The lack of private health insurance affected cancer survival
MIAMI – The lack of private health insurance and the related lack of access to health care appear to affect mortality in patients with cancer of the uterus and may partly explain the difference in mortality between African Americans and other ethnic groups, according to data at the Third presented conference of the AACR Science of Cancer health disparities.
“Are die Afro-Americans twice as often within four years compared adjusted to white patients for age, installation and education. However, if insurance, treatment and clinical factors, this probability decreased later to 30 percent,” said Dana Chase, MD, clinical investigator at the University of California, Irvine.
Chase and his colleagues presented a retrospective analysis of 178 891 patients in the national database of cancer. Whites accounted for about 74 percent of the cohort, while Hispanics were made by 5 percent and 9 percent African American. The remaining patients had no particular racial data.
The unadjusted survival rates of four years were 80.7 percent among the uninsured, 75.93 percent for Medicaid insurance, 79.45 percent for younger Medicare patients, 69 35 percent for Medicare patients and 88.93 percent for privately insured patients.
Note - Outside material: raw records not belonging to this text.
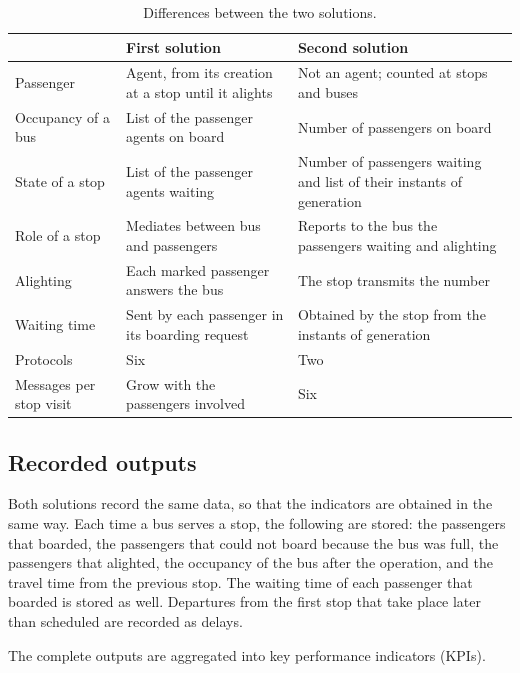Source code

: \documentclass[a4paper,fleqn]{cas-sc}
\begin{document}
\begin{table}[width=\linewidth,cols=3,pos=t]
\caption{Differences between the two solutions.}\label{tbl:differences}
\begin{tabular*}{\tblwidth}{@{}>{\raggedright\arraybackslash}p{.24\linewidth}>{\raggedright\arraybackslash}p{.34\linewidth}>{\raggedright\arraybackslash}p{.34\linewidth}@{}}
\toprule
 & First solution & Second solution \\
\midrule
Passenger & Agent, from its creation at a stop until it alights &
  Not an agent; counted at stops and buses \\
Occupancy of a bus & List of the passenger agents on board &
  Number of passengers on board \\
State of a stop & List of the passenger agents waiting &
  Number of passengers waiting and list of their instants of generation \\
Role of a stop & Mediates between bus and passengers &
  Reports to the bus the passengers waiting and alighting \\
Alighting & Each marked passenger answers the bus &
  The stop transmits the number \\
Waiting time & Sent by each passenger in its boarding request &
  Obtained by the stop from the instants of generation \\
Protocols & Six & Two \\
Messages per stop visit & Grow with the passengers involved & Six \\
\bottomrule
\end{tabular*}
\end{table}
 
\subsection{Recorded outputs}\label{sec:outputs}
 
Both solutions record the same data, so that the indicators are obtained in
the same way. Each time a bus serves a stop, the following are stored: the
passengers that boarded, the passengers that could not board because the bus
was full, the passengers that alighted, the occupancy of the bus after the
operation, and the travel time from the previous stop. The waiting time of
each passenger that boarded is stored as well. Departures from the first stop
that take place later than scheduled are recorded as delays.

The complete outputs are aggregated into key performance indicators (KPIs).
\end{document}
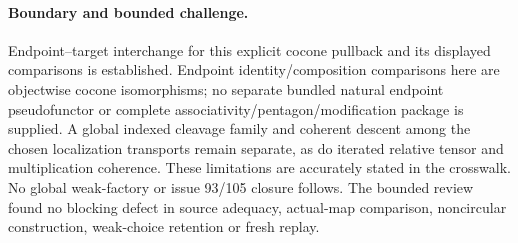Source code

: \documentclass{article}
\begin{document}
\paragraph{Boundary and bounded challenge.} Endpoint--target interchange for this explicit cocone pullback and its displayed comparisons is established. Endpoint identity/composition comparisons here are objectwise cocone isomorphisms; no separate bundled natural endpoint pseudofunctor or complete associativity/pentagon/modification package is supplied. A global indexed cleavage family and coherent descent among the chosen localization transports remain separate, as do iterated relative tensor and multiplication coherence. These limitations are accurately stated in the crosswalk. No global weak-factory or issue 93/105 closure follows. The bounded review found no blocking defect in source adequacy, actual-map comparison, noncircular construction, weak-choice retention or fresh replay.
\end{document}
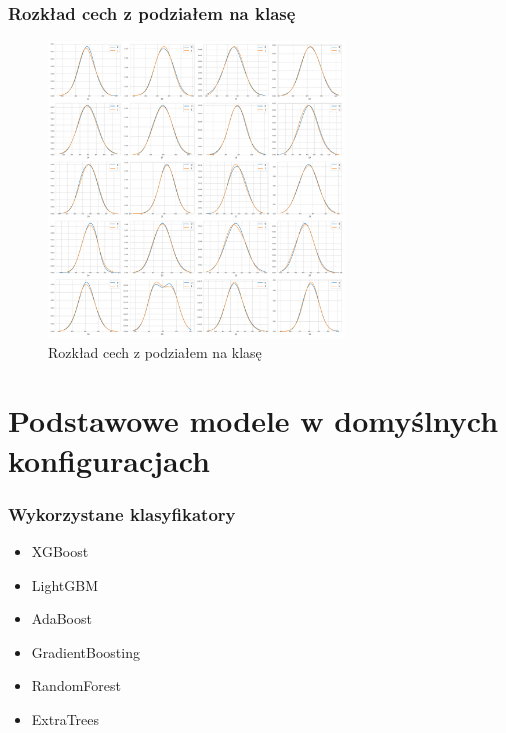 \documentclass{beamer}
\begin{document}
    \begin{frame}
        \frametitle{Rozkład cech z podziałem na klasę}
        \begin{figure}[!h]
            \centering
            \includegraphics[width=0.7\textwidth]{../images/feature-distribution-label.png}
            \caption{Rozkład cech z podziałem na klasę}
        \end{figure}
    \end{frame}

    \section{Podstawowe modele w domyślnych konfiguracjach}

    \begin{frame}
        \frametitle{Wykorzystane klasyfikatory}
        \begin{itemize}
            \item XGBoost
            \item LightGBM
            \item AdaBoost
            \item GradientBoosting
            \item RandomForest
            \item ExtraTrees
        \end{itemize}
    \end{frame}
\end{document}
The unadjusted survival rate for four years with uterine cancer was 82 percent for whites and Hispanics, but only 63 percent for black. Some of the differences in survival of the race was due to the advanced stage of disease at diagnosis. But even taking into account the severity of the disease, African Americans experienced a worse survival rate compared with white patients.
Non-insured patients 1.46 times more likely to die within four years after the adjustment for demographic and clinical factors. Medicaid insured and insured by Medicare in recent years (18 to 64 years) were 1.74 and 2 5 times more likely to die within four years compared to patients with private insurance, respectively. However, the survival pattern in patients younger than Medicaid and Medicare difficult to interpret because the registry retroactive insurance plans as a result of a cancer diagnosis. In addition, in this study included co-morbidity, which can vary by insurance, and contribute to poorer survival outcomes.
“Other variables play a role in access to care for minorities and we need to look further, but it is from this study that the insurance undoubtedly plays a clear role,” said Chase.